▸ Dataset extract:
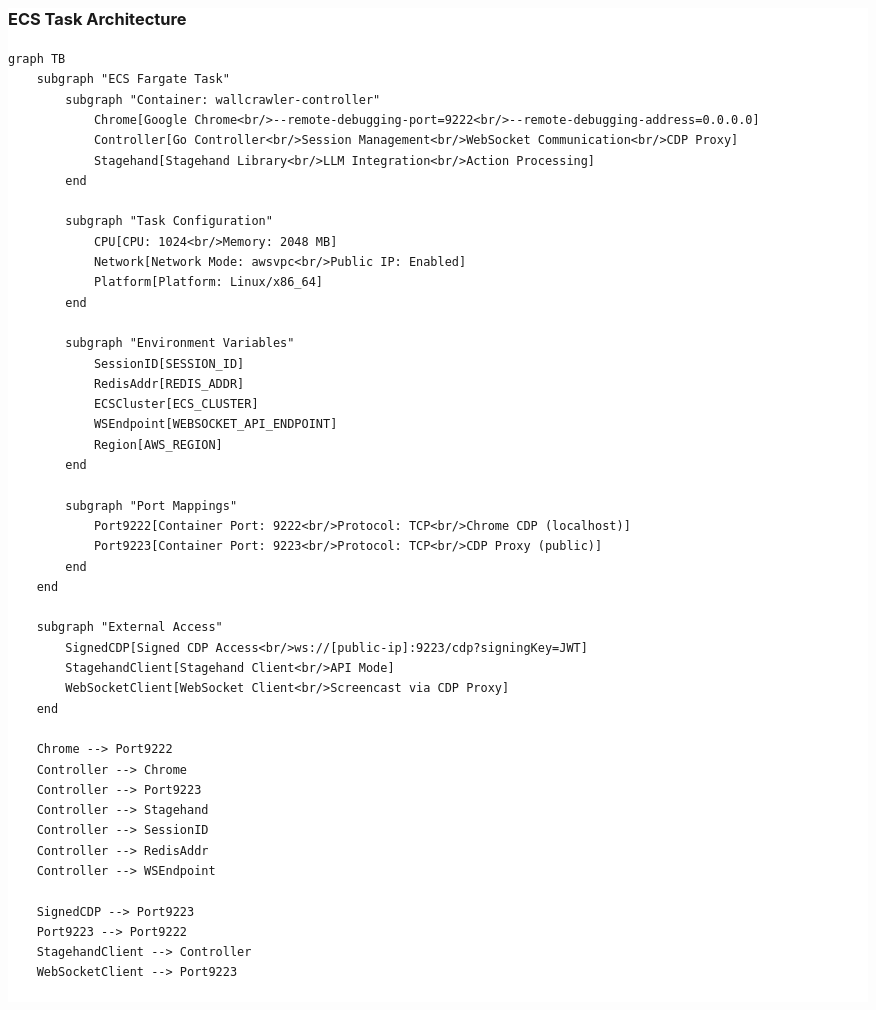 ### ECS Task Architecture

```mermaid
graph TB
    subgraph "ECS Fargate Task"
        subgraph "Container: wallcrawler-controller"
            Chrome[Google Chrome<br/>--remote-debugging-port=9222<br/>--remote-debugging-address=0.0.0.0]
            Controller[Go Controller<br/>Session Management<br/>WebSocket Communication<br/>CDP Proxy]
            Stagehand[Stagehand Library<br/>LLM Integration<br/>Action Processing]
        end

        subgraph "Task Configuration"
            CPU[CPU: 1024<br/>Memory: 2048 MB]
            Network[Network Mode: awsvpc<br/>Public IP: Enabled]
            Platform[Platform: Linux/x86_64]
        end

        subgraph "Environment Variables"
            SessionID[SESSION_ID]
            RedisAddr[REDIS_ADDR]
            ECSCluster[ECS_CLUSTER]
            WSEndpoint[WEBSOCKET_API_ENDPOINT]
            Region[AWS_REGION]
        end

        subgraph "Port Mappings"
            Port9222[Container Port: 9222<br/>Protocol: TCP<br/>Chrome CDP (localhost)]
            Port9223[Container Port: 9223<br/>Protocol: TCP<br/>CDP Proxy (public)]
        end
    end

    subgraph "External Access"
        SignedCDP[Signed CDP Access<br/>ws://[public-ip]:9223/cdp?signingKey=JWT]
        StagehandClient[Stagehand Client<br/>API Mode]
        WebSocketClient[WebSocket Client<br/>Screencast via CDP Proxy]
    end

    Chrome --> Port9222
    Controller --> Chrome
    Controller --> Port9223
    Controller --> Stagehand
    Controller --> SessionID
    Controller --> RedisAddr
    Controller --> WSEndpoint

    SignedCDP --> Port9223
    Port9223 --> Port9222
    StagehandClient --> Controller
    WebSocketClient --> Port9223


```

▸ Your instructions: Scan the entries for the word "Proxy". Report each line that has it.

▸ Output for this exercise:
            Controller[Go Controller<br/>Session Management<br/>WebSocket Communication<br/>CDP Proxy]
            Port9223[Container Port: 9223<br/>Protocol: TCP<br/>CDP Proxy (public)]
        WebSocketClient[WebSocket Client<br/>Screencast via CDP Proxy]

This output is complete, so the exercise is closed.